Nella speciefla sentenza impugnata ha respinto l’appello proposto dall’Agenzia delle entrate avverso la decisione della CT di secondo grado, per difetto di motivazione dell’atto impositivo in ordine al quantum, essendo stato il relativo obbligo assolto solo nel giudizio avanti alla Commissione centrale ove era stata prodotta la stima dell’UTE. Tali questioni, tuttavia – tempestività della produzione documentale e idoneità della medesima ad assolvere all’obbligo motivazionale – avevano già costituito oggetto di esame da parte della CTC che le aveva risolte in senso positivo (ritenendo ammissibile la produzione in giudizio della stima UTE in funzione integrativa della motivazione dell’avviso di accertamento. La Commissione centrale aveva pertanto accolto l’appello dell’Ufficio, disponendo il rinvio della causa avanti alla CTR unicamente ai fini della determinazione del valore dell’immobile.

Avverso tali statuizioni la contribuente non ha proposto ricorso per cassazione, cosicchè sulle stesse si è formato il giudicato.

Conseguentemente, l’ambito di cognizione del giudice del rinvio era circoscritto alla quantificazione del valore dell’immobile da operarsi sulla base della stima prodotta dall’Ufficio e della perizia della parte contribuente. Pertanto, la sentenza impugnata, nel respingere l’appello dell’Ufficio ritenendo che la documentazione fosse stata prodotta tardivamente e, dunque (l’atto impositivo fosse privo di motivazione, ha illegittimamente oltrepassato l’ambito di cognizione ad essa riservato pronunciandosi su questioni già decise dalla CTC e che, non essendo state impugnate con ricorso per cassazione, erano coperte dal giudicato.

Il secondo motivo di ricorso resta assorbito.
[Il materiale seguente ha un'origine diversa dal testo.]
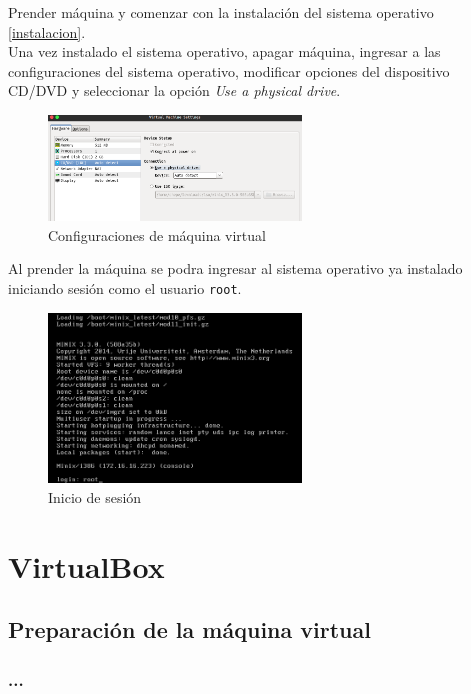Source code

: \documentclass[12pt]{article}
\begin{document}
Prender máquina y comenzar con la instalación del sistema operativo \ref{instalacion}.\\

Una vez instalado el sistema operativo, apagar máquina, ingresar a las configuraciones del sistema operativo, modificar opciones del dispositivo CD/DVD y seleccionar la opción \textit{Use a physical drive}.

\begin{figure}[H]
  \centering
  \includegraphics[width=0.6\textwidth]{vm/min32.png}
  \caption{Configuraciones de máquina virtual}
\end{figure}

Al prender la máquina se podra ingresar al sistema operativo ya instalado iniciando sesión como el usuario \texttt{root}.
\begin{figure}[H]
  \centering
  \includegraphics[width=0.6\textwidth]{vm/min33.png}
  \caption{Inicio de sesión}
\end{figure}

\section{VirtualBox}

\subsection*{Preparación de la máquina virtual}
\subsubsection*{...}
\end{document}
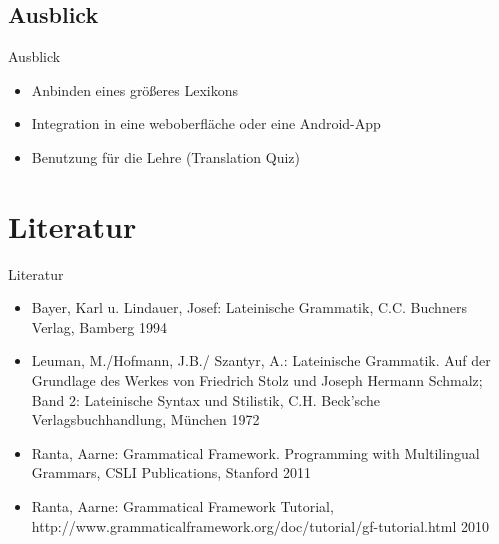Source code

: \documentclass{beamer}
\begin{document}
\subsection{Ausblick}
\begin{frame}{Ausblick}
\begin{itemize}
\item Anbinden eines größeres Lexikons
\item Integration in eine weboberfläche oder eine Android-App
\item Benutzung für die Lehre (Translation Quiz)
\end{itemize}
\end{frame}
\section{Literatur}
\begin{frame}{Literatur}
\begin{itemize}
  \item Bayer, Karl u. Lindauer, Josef: Lateinische Grammatik, C.C. Buchners Verlag, Bamberg 1994
  \item Leuman, M./Hofmann, J.B./ Szantyr, A.: Lateinische Grammatik. Auf der Grundlage des Werkes von Friedrich Stolz und Joseph Hermann Schmalz; Band 2: Lateinische Syntax und Stilistik, C.H. Beck'sche Verlagsbuchhandlung, München 1972
  \item Ranta, Aarne: Grammatical Framework. Programming with Multilingual Grammars, CSLI Publications, Stanford 2011 
  \item Ranta, Aarne: Grammatical Framework Tutorial, http://www.grammaticalframework.org/doc/tutorial/gf-tutorial.html 2010
\end{itemize}
\end{frame}
\end{document}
In conclusione, il ricorso va accolto in relazione al primo motivo. La sentenza impugnata va cassata nei limiti del motivo accolto e rinviata alla CTR del Lazio, in diversa composizione per la stima del bene e per la statuizione anche sulle spese del giudizio di legittimità.

P.Q.M.

La Corte accoglie il primo motivo di ricorso, assorbito il secondo. Cassa e rinvia alla CTR del Lazio in diversa composizione per la stima del bene e la determinazione delle spese anche del giudizio di legittimità.

Così deciso in Roma, nella adunanza camerale, mediante collegamento da remoto, il 19 novembre 2020.